A crucial common-denominator among all State Shells is economic independence from the host government – State Shells must be able to raise their own funds, either through their own taxes, outside support, or often via the illicit trade and smuggling of drugs and guns. Within America the drug trade forms a particular poignant example of this, as the hierarchy of gang commerce has come to mimic the corporate pyramid of power – with lots of low-level workers propping up a few kingpins.

Many of the world’s most recognizable terrorist groups are prime examples of State Shells filling the gaps created when a government – beset by political violence, incompetence, or upheaval – is unable to fully govern.

Or, in the modern American case a government may lose its grip on governance because of economic catastrophe, as California is one of the first but not the last state to openly discuss ending many forms of public welfare and support for the needy, and is already laying off cops and other public officials.

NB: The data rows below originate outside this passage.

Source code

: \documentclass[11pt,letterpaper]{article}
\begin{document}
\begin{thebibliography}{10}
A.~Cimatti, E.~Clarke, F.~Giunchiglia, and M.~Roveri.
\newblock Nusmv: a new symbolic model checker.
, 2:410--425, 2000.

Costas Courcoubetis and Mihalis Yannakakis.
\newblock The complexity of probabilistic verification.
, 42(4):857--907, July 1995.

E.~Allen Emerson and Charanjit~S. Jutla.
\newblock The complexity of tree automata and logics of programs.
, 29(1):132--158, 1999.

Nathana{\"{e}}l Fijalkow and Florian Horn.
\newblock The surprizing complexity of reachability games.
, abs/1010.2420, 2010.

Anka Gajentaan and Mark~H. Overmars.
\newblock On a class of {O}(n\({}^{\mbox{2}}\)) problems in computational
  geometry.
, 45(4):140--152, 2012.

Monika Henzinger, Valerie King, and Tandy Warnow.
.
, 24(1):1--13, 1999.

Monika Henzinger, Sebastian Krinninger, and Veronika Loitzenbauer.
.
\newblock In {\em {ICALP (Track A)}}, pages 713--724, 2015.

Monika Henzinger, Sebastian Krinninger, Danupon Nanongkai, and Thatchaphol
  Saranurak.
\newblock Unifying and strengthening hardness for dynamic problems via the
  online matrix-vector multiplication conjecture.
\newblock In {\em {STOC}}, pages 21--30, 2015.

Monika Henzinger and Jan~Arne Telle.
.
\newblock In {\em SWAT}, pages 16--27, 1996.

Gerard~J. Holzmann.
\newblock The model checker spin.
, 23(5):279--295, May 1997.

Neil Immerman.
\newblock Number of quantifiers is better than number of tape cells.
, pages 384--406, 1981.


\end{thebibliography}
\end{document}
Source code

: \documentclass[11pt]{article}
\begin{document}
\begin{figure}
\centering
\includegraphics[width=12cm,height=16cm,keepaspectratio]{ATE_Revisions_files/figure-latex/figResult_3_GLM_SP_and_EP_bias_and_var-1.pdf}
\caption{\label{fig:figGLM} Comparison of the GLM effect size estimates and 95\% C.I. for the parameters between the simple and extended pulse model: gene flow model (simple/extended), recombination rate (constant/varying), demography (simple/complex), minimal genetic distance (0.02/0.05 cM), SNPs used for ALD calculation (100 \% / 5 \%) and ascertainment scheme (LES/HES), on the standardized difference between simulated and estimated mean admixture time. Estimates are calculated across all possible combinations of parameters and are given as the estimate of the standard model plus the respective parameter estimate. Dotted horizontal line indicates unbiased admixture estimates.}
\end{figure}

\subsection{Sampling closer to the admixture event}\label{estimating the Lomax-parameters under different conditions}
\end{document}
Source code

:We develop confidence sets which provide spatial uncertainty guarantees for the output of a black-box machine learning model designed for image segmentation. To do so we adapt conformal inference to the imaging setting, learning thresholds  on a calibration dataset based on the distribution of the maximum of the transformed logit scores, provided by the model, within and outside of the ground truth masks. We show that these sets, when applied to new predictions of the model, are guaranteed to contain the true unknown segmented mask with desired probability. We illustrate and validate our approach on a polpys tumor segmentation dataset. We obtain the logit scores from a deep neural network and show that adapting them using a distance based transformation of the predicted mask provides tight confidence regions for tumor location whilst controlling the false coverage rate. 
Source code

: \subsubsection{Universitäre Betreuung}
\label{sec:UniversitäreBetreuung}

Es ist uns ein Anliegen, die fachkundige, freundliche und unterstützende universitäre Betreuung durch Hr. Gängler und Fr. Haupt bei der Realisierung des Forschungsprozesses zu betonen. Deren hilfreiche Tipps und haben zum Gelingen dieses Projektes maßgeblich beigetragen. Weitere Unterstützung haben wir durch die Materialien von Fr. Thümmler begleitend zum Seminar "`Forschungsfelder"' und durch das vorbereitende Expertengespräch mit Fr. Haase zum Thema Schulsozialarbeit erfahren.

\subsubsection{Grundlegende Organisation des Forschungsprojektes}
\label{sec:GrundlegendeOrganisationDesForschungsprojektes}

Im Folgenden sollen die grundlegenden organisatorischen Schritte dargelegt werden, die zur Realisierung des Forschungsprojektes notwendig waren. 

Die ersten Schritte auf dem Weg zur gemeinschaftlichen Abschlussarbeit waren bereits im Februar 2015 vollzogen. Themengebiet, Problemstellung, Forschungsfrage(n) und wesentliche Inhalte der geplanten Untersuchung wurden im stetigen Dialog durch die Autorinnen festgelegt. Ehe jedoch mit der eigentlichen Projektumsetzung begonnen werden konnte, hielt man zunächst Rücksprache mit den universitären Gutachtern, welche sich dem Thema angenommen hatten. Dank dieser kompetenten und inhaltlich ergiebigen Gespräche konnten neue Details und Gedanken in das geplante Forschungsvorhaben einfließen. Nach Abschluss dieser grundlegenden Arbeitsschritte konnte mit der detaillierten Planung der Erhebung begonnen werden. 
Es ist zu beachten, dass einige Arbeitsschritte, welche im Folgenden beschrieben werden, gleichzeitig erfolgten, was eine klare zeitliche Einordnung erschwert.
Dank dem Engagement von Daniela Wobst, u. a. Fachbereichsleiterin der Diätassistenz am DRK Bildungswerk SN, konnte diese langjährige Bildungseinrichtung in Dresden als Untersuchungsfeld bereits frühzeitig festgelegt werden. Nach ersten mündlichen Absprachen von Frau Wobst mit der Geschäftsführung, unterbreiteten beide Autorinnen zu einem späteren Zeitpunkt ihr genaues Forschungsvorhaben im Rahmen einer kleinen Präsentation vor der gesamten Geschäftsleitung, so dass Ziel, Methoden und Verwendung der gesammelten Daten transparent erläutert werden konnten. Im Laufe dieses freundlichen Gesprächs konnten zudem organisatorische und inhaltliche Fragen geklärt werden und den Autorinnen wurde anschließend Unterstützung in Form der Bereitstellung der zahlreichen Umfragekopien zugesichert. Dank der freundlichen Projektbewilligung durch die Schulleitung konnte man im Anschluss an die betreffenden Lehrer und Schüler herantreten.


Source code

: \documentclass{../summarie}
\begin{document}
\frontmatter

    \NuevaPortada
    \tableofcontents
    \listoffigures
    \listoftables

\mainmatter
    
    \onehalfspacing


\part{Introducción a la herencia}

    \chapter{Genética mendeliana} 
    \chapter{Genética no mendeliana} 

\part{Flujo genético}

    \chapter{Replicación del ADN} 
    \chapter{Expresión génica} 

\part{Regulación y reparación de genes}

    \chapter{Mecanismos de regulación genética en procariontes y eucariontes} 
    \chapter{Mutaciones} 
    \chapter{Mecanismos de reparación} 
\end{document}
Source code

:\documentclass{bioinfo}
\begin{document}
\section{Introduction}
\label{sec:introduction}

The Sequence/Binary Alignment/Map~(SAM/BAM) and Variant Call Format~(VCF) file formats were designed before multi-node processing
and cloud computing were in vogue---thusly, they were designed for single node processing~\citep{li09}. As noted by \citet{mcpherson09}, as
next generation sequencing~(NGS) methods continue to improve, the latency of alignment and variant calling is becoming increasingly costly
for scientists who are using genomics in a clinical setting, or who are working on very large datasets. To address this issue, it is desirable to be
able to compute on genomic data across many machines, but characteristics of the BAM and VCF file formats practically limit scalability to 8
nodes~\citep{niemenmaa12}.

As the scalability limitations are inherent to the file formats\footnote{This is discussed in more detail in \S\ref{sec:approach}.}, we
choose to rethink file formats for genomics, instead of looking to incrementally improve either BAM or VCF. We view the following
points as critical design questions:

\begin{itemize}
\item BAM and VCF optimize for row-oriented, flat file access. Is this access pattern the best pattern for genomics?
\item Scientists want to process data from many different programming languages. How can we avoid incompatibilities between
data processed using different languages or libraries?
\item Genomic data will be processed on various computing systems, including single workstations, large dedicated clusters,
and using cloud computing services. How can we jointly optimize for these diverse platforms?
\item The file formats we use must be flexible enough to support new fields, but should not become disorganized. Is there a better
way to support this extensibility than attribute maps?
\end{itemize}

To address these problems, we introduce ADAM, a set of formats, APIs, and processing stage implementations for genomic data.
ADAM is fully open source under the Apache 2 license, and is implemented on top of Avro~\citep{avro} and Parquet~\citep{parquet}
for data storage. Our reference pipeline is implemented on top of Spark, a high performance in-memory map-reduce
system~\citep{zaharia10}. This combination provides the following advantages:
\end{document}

This creates even wider gaps for gangs to fill, as in many urban black communities gangs already provide jobs in the form of drug dealing, and act as the de facto security force and arbiters of justice.

Within a State Shell there is no such thing as the rule of law, and the exercise of Godfather-esque impersonal power that is based not on a code of justice but individual whim is paramount over political representation or citizenship. Although they do provide public works, a State Shell’s overall effect is not a positive one on the society that hosts it, as they are by nature exploitative and predatory.6

Examples of this behavior span numerous continents and countless generations. But nowhere and never has it been so apt than among the minority populations of America’s innercities. Gangs serve as imperfect examples of State Shells, but examples all the same. If there’s anywhere a State Shell might find traction in America, it’s among our urban minority innercities. For generations our urban innercities have been haunted by gang life and the drug trade.

Neither gang life nor the drug trade manifested spontaneously out of the black community. They only emerged after racially biased drug laws caused blacks, who make up 14% of our drug-users but over half of those imprisoned for drug-use, to find their lives dictated by a life behind walls we all built but refuse to see.

Nearly any way you look at it, our current economic crisis is impacting our poor black communities much more acutely than our poor white ones. The most obvious indicator is the still skyrocketing unemployment rate, which for young black males is now twice as high as their young white counterparts. But simple unemployment doesn’t capture the full scope of economic distress.

Throughout history, social uprising have coincided with high levels of economic disparity. The American Revolution, the French Revolution, China’s Cultural Revolution, both of Russia’s modern revolutions, and even the ’79 Iranian Revolution all received a heavy push from economic discontent.

It seems as if the poor have some unseen threshold, like they can only get so poor before they lash out violently against the system. Like the odds a social uprising will occur increases in tandem with the level of economic disparity.